= Beginning of Section =

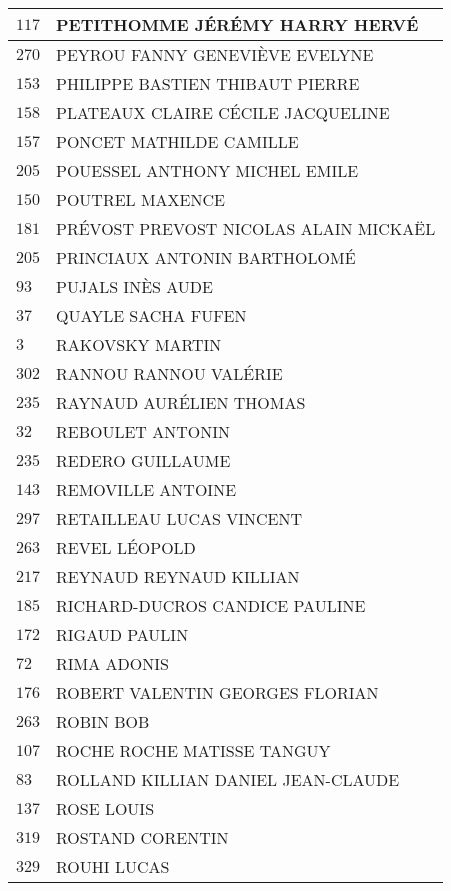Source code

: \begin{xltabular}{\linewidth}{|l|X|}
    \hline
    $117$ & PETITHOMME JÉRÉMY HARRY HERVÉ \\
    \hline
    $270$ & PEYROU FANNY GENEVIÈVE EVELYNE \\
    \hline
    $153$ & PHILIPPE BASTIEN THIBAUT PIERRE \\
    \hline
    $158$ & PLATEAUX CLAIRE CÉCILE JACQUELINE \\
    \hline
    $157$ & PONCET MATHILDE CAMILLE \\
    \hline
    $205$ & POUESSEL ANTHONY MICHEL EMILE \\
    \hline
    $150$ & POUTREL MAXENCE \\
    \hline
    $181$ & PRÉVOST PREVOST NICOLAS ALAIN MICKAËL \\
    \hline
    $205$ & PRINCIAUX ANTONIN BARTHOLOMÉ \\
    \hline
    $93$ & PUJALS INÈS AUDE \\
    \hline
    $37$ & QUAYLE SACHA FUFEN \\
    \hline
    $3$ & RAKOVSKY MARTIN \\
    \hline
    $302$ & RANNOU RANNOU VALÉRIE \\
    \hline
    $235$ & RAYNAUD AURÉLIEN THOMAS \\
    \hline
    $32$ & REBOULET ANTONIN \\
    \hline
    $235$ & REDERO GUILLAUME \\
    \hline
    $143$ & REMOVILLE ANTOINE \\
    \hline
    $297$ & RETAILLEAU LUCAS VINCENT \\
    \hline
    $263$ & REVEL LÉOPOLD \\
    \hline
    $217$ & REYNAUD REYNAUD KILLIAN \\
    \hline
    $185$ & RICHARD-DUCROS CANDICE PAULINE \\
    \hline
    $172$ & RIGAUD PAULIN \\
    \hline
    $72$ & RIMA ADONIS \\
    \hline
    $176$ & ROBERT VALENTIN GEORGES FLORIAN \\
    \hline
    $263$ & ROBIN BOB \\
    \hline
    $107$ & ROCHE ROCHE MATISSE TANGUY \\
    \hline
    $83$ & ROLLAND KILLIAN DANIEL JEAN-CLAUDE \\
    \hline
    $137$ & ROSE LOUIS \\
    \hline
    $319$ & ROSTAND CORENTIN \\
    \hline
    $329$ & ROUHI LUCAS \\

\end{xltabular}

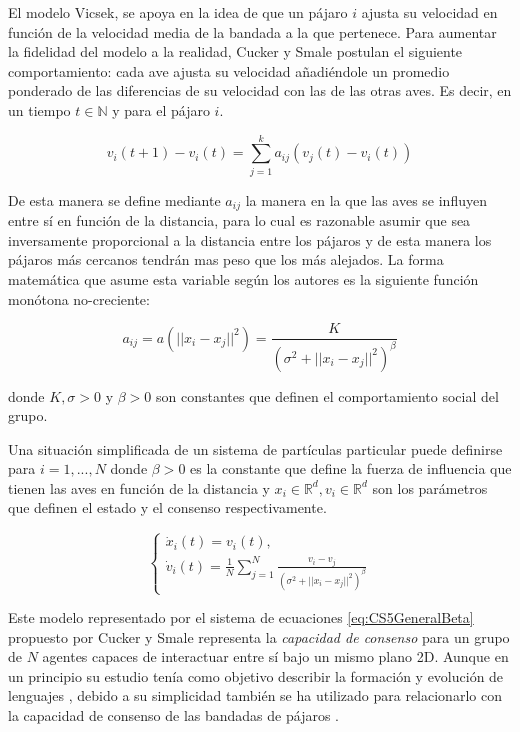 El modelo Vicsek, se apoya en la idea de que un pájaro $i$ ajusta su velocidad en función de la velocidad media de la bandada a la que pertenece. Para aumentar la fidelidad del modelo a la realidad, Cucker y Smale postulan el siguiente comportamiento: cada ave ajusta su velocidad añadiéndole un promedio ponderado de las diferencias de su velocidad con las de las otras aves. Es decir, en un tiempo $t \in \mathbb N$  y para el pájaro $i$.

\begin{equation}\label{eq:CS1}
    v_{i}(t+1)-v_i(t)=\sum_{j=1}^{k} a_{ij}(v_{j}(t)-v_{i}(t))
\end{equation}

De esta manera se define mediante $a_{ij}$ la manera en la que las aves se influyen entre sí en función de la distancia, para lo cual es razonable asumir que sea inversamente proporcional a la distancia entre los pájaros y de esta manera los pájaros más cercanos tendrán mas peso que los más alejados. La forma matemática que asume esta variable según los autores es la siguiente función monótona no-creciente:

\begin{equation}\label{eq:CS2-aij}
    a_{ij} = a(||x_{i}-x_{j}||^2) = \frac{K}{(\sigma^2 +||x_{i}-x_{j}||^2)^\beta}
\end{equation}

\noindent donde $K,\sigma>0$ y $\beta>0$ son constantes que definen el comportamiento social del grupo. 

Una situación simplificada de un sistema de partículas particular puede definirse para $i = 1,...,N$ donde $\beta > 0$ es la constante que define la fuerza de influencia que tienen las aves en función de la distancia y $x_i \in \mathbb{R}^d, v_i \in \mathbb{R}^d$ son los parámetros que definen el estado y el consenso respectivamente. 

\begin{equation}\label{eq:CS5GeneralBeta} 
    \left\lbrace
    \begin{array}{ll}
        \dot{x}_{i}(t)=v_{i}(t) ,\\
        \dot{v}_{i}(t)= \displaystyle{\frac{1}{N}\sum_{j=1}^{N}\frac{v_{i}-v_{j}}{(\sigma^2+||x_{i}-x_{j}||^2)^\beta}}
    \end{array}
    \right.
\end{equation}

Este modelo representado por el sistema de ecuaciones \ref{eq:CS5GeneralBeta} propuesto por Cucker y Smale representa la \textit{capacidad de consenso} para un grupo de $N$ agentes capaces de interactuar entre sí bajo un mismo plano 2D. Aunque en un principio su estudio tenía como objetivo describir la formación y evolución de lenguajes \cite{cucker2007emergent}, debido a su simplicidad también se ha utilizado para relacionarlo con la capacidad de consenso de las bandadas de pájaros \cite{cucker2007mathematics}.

= End of Section =
= Beginning of Section =

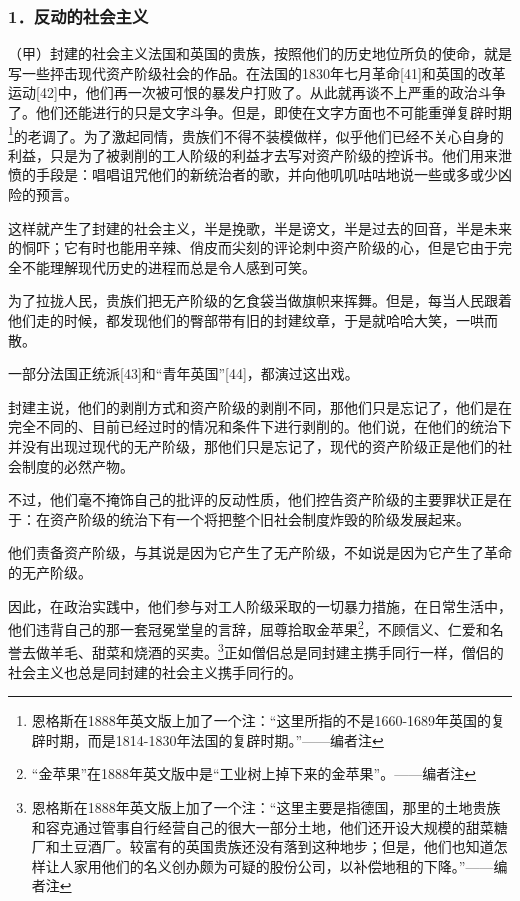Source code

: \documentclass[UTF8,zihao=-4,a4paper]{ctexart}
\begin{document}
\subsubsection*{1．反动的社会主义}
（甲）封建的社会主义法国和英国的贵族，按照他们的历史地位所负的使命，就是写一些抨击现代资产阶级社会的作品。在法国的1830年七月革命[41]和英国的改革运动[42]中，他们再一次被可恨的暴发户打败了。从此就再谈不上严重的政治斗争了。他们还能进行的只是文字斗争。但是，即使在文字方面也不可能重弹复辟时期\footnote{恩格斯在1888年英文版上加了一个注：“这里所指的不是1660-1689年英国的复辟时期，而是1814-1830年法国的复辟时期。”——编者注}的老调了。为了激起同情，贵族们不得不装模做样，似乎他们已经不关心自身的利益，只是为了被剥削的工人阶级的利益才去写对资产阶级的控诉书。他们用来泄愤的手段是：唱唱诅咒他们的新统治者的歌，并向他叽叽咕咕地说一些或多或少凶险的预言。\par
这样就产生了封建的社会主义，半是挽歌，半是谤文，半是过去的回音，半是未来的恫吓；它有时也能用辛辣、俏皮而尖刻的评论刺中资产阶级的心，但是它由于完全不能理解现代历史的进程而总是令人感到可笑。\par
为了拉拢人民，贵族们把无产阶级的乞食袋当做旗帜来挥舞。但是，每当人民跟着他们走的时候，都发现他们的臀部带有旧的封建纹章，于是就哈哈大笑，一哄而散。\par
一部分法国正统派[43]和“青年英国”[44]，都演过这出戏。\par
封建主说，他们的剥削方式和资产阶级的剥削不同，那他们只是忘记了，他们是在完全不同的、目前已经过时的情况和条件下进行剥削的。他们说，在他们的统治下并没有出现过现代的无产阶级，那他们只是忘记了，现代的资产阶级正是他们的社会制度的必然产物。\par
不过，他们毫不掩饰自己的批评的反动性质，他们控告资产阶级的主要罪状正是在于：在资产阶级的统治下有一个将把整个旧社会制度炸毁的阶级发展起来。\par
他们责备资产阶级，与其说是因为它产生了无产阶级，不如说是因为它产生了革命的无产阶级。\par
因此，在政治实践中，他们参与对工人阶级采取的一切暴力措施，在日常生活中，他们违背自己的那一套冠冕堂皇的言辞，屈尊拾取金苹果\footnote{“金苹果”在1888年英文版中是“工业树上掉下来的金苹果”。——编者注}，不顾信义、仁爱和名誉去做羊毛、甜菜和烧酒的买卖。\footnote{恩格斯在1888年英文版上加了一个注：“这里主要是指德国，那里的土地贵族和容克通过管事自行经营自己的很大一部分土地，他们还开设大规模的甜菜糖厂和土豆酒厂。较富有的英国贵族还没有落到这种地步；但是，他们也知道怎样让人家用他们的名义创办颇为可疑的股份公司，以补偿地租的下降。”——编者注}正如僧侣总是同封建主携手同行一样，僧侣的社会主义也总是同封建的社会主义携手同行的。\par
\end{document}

= End of Section =

Directions for this task.
Copy out every line of the data where the word "xltabular" occurs.

Result of the exercise.
: \begin{xltabular}{\linewidth}{|l|X|}
\end{xltabular}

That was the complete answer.